Small Pops

Some artwork I make, I am not happy with. However I don’t always want to give up on the work especially if I put a lot of effort into it. What I try to do sometimes usually is get it to a place that I am ok with it, then try something that may make it better.

Like in the case of this garden painting I could not make the plants look like plants, then eventually I decided to add the strings, which looked grassy to me. Initially I wanted this to have a lot more pink, since I had started painting on a plaid piece of fabric stretched over an old picture frame. Now there is very little pink (except in a few areas like the grass,) I had been frustrated about this painting and how it did not match what I imagined, then how every step I took could not be erased, and seemed to be making it worse at times. Once I added the buildings (which were added after the string,) I was able to enjoy this artwork again. Oddly though I do-not like this photo though.

Eventually I was inspired to create more work, some with that same plaid fabric, some embroidery, and some landscapes. This process works for art, and it can be good for problem solving occasionally. But I wonder now if this carries over into some other parts of my life, do I get frustrated, or get a negative feeling until something engages or makes me feel better about the situation?? If so that may not be the best way to handle every situation or problem.

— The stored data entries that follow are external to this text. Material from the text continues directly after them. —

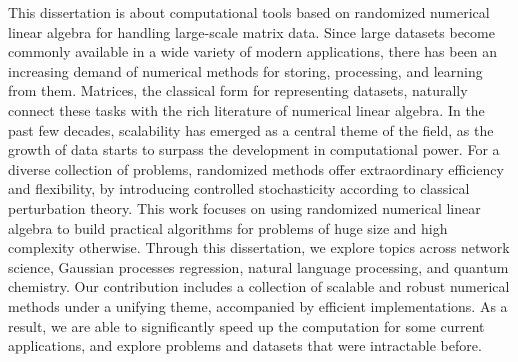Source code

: This dissertation is about computational tools based on randomized numerical
linear algebra for handling large-scale matrix data. Since large datasets become
commonly available in a wide variety of modern applications, there has been an
increasing demand of numerical methods for storing, processing, and learning
from them. Matrices, the classical form for representing datasets, naturally
connect these tasks with the rich literature of numerical linear algebra. In the
past few decades, scalability has emerged as a central theme of the field, as
the growth of data starts to surpass the development in computational power. For
a diverse collection of problems, randomized methods offer extraordinary
efficiency and flexibility, by introducing controlled stochasticity according to
classical perturbation theory. This work focuses on using randomized
numerical linear algebra to build practical algorithms for problems of huge size
and high complexity otherwise. Through this dissertation, we explore topics
across network science, Gaussian processes regression, natural language
processing, and quantum chemistry. Our contribution includes a collection of
scalable and robust numerical methods under a unifying theme, accompanied by
efficient implementations. As a result, we are able to significantly speed up
the computation for some current applications, and explore problems and datasets
that were intractable before.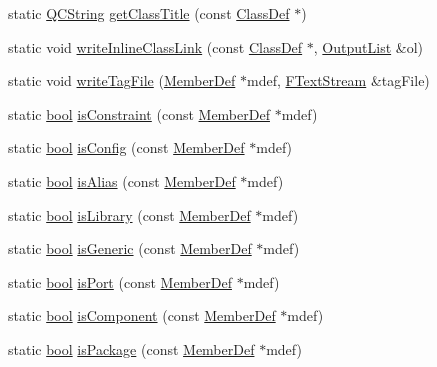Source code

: \begin{DoxyCompactItemize}
\item 
static \hyperlink{class_q_c_string}{Q\+C\+String} \hyperlink{class_vhdl_doc_gen_ad5d4c791af3f2943467c7c7af558d83a}{get\+Class\+Title} (const \hyperlink{class_class_def}{Class\+Def} $\ast$)
\item 
static void \hyperlink{class_vhdl_doc_gen_a67f47b8dc11d967ee47e9bda86fff7e0}{write\+Inline\+Class\+Link} (const \hyperlink{class_class_def}{Class\+Def} $\ast$, \hyperlink{class_output_list}{Output\+List} \&ol)
\item 
static void \hyperlink{class_vhdl_doc_gen_afc349098219c01208def69e00f05e0e2}{write\+Tag\+File} (\hyperlink{class_member_def}{Member\+Def} $\ast$mdef, \hyperlink{class_f_text_stream}{F\+Text\+Stream} \&tag\+File)
\item 
static \hyperlink{qglobal_8h_a1062901a7428fdd9c7f180f5e01ea056}{bool} \hyperlink{class_vhdl_doc_gen_adb04cd03e2039ecab3a0a8f31ee4c890}{is\+Constraint} (const \hyperlink{class_member_def}{Member\+Def} $\ast$mdef)
\item 
static \hyperlink{qglobal_8h_a1062901a7428fdd9c7f180f5e01ea056}{bool} \hyperlink{class_vhdl_doc_gen_a57efdf5bddd0b36667c8aa21256ebac7}{is\+Config} (const \hyperlink{class_member_def}{Member\+Def} $\ast$mdef)
\item 
static \hyperlink{qglobal_8h_a1062901a7428fdd9c7f180f5e01ea056}{bool} \hyperlink{class_vhdl_doc_gen_af13dd5eb831c1df008b0fd41928f4b7c}{is\+Alias} (const \hyperlink{class_member_def}{Member\+Def} $\ast$mdef)
\item 
static \hyperlink{qglobal_8h_a1062901a7428fdd9c7f180f5e01ea056}{bool} \hyperlink{class_vhdl_doc_gen_a3f582b69841bae3ec6f1281604b6f0c8}{is\+Library} (const \hyperlink{class_member_def}{Member\+Def} $\ast$mdef)
\item 
static \hyperlink{qglobal_8h_a1062901a7428fdd9c7f180f5e01ea056}{bool} \hyperlink{class_vhdl_doc_gen_ae3c19429669d382581ba37aee5f39278}{is\+Generic} (const \hyperlink{class_member_def}{Member\+Def} $\ast$mdef)
\item 
static \hyperlink{qglobal_8h_a1062901a7428fdd9c7f180f5e01ea056}{bool} \hyperlink{class_vhdl_doc_gen_a73186f5d1ba5e6c11c6f006708da79a6}{is\+Port} (const \hyperlink{class_member_def}{Member\+Def} $\ast$mdef)
\item 
static \hyperlink{qglobal_8h_a1062901a7428fdd9c7f180f5e01ea056}{bool} \hyperlink{class_vhdl_doc_gen_ad3fdc795bf951ef11221894512b8bc6c}{is\+Component} (const \hyperlink{class_member_def}{Member\+Def} $\ast$mdef)
\item 
static \hyperlink{qglobal_8h_a1062901a7428fdd9c7f180f5e01ea056}{bool} \hyperlink{class_vhdl_doc_gen_aca017e059b8a2972c2cad968800c0564}{is\+Package} (const \hyperlink{class_member_def}{Member\+Def} $\ast$mdef)

\end{DoxyCompactItemize}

That is when this chart comes in handy, and at times it is easier to turn to something like this chart that I can just look at rather then look more in depth for a better answer. I should read more books. Perhaps I can start by googling things that relate to the problem… In any case I have been thankful that I can enjoy making art, even if it can be frustrating at times, that it occasionally makes me hopefully that other frustrations can become less frustrating. Art has been a highlight in my life, that has taught me a lot, and art along with a few other skills and habits have helped shaped me into the person I am.